Important headlines for June 20th – Broken Promises in schools and on the border
Bottom Line: These are stories you shouldn't miss and my takes on them...
Broward School Board to discuss Promise program, discipline - Sun Sentinel
Excerpt: The Broward County School Board plans to discuss the controversial PROMISE program Tuesday, a program that has been thrust in the spotlight since the slayings at Marjory Stoneman Douglas High School.
It's the first of a jam-packed series of workshops Tuesday that also includes discussions on school choice, a ballot referendum on a property tax increase for safety and teacher pay, a discussion on renovations at Northeast High in Oakland Park and a change in its policy to allow people on campus other than police to carry weapons.
Critics of the PROMISE program, which provides alternatives to arrests for certain misdemeanor offenses, say it allows unruly kids to stay off the radar of law enforcement. The South Florida Sun Sentinel highlighted the program in an investigation into a discipline culture that allows students to receive endless second chances.
Hot Take: The premise of the Promise Program, at least in theory, has merit. How many kids screw up? Provided that the child hasn't committed damage that's irreparable to others, wouldn't it generally be better for that child to have an opportunity to become a productive member of society rather than an inmate with a rap sheet? The problem, of course, is the downside for those who take advantage of the second chance(s).

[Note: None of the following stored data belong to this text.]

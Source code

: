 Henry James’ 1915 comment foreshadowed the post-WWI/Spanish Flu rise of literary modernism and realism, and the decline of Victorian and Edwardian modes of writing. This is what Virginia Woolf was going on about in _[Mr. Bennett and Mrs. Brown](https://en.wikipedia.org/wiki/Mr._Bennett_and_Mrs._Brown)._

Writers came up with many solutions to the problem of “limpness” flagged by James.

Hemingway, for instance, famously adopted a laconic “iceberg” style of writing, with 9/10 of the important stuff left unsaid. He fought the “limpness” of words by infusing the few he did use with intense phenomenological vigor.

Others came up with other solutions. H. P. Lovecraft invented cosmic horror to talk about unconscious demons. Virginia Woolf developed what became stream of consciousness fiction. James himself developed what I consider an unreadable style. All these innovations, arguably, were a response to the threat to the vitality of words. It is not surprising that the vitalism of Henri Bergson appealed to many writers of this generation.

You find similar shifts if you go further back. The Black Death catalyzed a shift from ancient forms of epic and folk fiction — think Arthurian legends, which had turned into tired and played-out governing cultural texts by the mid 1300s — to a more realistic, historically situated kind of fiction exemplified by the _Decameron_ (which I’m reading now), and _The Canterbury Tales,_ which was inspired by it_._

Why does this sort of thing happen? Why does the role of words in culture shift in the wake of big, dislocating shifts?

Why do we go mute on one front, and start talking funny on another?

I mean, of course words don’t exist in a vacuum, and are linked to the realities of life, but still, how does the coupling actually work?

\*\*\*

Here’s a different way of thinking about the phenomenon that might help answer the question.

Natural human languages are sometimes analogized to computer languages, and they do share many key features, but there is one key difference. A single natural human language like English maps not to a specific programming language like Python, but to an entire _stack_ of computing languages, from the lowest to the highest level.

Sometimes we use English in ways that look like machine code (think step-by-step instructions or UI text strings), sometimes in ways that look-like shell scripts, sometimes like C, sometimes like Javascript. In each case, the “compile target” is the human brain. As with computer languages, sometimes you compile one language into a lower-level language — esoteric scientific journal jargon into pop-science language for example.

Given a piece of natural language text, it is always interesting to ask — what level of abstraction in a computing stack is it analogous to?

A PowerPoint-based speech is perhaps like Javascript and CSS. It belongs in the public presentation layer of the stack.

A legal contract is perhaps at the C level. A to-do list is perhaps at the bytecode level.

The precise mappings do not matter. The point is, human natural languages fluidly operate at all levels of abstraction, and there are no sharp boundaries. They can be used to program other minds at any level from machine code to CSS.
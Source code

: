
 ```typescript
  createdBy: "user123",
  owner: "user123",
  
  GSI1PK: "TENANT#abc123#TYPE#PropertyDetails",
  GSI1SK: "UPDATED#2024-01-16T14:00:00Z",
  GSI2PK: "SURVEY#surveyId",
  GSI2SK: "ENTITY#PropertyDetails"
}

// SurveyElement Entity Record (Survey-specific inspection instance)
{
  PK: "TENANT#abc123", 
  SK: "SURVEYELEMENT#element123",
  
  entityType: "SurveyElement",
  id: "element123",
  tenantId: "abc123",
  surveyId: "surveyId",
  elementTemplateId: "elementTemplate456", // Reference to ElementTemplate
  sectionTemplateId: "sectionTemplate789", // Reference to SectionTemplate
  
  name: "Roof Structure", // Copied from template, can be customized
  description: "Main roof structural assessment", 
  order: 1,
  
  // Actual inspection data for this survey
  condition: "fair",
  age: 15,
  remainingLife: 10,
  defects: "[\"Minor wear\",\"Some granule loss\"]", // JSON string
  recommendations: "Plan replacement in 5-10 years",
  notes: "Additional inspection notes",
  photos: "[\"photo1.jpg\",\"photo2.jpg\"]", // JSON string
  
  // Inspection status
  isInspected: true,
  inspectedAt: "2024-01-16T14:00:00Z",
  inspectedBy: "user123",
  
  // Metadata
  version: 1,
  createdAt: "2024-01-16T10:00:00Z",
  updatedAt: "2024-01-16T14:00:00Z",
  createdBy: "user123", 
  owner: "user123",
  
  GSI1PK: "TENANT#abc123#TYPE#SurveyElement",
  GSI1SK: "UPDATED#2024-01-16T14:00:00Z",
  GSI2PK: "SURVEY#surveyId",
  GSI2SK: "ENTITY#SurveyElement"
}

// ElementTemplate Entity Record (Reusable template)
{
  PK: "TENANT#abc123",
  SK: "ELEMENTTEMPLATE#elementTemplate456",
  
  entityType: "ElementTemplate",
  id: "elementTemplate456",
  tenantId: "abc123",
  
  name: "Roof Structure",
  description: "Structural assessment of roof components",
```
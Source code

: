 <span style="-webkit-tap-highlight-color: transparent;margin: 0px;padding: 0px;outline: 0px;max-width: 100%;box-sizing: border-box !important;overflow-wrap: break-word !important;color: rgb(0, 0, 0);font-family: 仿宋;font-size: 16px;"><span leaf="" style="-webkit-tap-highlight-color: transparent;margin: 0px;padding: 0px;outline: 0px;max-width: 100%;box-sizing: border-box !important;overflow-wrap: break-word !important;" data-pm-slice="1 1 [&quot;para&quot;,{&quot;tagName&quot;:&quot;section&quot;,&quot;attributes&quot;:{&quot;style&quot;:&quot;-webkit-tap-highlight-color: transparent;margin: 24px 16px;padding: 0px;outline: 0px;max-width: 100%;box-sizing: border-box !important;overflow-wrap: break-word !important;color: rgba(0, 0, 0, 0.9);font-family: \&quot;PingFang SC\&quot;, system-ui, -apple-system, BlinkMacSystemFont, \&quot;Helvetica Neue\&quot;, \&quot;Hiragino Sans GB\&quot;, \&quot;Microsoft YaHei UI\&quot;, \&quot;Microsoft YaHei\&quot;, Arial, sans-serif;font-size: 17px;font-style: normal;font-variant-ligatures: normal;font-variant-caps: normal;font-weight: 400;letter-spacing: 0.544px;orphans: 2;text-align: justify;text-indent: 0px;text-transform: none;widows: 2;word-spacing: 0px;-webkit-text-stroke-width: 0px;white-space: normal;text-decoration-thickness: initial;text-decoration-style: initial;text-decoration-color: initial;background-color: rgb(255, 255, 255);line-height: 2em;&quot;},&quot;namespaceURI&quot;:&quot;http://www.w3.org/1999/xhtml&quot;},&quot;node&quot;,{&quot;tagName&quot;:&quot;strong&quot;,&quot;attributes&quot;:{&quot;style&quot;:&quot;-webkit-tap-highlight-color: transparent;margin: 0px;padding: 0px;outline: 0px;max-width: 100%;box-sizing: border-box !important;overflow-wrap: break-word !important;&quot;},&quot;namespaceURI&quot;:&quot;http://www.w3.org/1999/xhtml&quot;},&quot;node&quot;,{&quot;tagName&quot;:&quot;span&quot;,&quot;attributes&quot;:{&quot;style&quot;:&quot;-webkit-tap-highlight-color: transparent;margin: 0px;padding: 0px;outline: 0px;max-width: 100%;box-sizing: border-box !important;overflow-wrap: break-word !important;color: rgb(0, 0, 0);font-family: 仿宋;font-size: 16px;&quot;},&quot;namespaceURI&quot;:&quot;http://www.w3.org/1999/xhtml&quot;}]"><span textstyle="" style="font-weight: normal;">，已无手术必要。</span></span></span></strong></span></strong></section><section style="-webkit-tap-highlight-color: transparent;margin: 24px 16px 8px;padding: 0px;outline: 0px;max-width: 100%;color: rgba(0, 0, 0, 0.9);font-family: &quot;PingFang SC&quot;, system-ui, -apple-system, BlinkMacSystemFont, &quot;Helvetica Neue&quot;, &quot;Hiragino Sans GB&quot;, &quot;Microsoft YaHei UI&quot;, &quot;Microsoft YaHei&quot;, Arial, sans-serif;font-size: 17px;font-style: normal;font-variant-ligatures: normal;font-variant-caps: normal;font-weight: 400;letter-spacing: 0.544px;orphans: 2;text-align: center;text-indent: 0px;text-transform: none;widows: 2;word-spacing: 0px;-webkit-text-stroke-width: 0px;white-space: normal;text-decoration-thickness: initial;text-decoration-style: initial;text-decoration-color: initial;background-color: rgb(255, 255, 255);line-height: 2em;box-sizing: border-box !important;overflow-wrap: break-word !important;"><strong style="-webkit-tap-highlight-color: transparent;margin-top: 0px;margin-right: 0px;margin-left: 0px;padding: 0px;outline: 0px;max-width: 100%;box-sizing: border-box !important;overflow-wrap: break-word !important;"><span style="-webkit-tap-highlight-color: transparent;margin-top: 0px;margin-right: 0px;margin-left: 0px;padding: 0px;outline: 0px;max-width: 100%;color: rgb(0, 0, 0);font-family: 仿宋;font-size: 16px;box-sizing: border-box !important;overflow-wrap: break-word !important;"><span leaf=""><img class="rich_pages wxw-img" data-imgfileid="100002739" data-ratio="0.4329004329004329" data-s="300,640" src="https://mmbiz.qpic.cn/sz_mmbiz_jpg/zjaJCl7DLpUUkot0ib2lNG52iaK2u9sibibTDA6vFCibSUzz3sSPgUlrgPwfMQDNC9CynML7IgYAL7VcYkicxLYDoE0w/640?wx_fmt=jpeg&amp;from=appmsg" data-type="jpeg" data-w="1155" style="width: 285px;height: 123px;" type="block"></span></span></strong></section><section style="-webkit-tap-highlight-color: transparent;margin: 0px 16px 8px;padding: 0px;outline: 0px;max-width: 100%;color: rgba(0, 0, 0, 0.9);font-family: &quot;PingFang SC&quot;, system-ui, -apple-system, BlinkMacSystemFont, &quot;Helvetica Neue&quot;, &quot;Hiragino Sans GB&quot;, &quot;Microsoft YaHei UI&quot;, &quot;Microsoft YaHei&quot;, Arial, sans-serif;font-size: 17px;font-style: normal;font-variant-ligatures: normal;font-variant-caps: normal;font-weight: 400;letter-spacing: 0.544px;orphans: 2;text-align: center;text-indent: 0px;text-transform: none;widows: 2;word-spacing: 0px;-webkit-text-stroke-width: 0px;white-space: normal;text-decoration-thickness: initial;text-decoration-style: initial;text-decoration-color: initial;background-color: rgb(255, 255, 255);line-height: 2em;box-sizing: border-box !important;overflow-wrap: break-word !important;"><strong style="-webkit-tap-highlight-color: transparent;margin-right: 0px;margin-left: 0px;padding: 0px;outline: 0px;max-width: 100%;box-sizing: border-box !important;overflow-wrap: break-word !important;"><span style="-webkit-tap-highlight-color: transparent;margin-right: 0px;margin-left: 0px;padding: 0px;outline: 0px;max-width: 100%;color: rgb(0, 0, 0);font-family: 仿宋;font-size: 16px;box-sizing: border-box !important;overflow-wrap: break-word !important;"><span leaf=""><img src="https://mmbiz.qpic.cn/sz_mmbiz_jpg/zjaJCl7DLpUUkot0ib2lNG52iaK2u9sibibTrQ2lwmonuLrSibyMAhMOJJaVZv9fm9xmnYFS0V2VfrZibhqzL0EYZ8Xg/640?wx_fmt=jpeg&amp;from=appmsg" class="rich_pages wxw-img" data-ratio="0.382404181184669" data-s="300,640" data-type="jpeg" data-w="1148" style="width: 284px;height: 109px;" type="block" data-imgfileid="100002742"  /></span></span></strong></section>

As the Sentinel cited there's plenty of evidence to suggest that there was a serious lack of accountability within the use of the Promise Program within the district but even before the revelations of "endless second chances", loose record keeping, etc. The programs validity could be called into question. According to Broward's own records, prior to the controversy, the program was successful 90% of the time. That was used to reap the benefit of a $50 million+ grant along the way (huge incentive to keep the program propped up despite the risks). But even if it were 90% successful, and we now know that those numbers are likely nowhere near accurate, one's inclined to question the validity of the risk to other students and society. Especially in the wake of what happened at Stoneman Douglas.
What we're witnessing at the southern border and what we're talking about with the Promise Program are different versions of a similar thing. We have laws and there are consequences for breaking them. But occasionally people will argue that the laws shouldn't be followed for whatever reason. In the context that "the ends justifies the means", laws are ignored, and special consideration is granted. That is until a major wakeup call occurs. Nikolas Cruz was one. It's the risk of those with who might have nefarious intent at our southern border. After all, if the first act of someone entering the United States is to break the law, where's the confidence that they'd necessarily respect our laws from that point forward?
In our schools, if someone commits an offense that'd result in arrest if not protected by the school, do you really want your kids in the classroom with them? It comes back to the premise. If the premise of anything is false, there's a good chance that anything built on it will be too.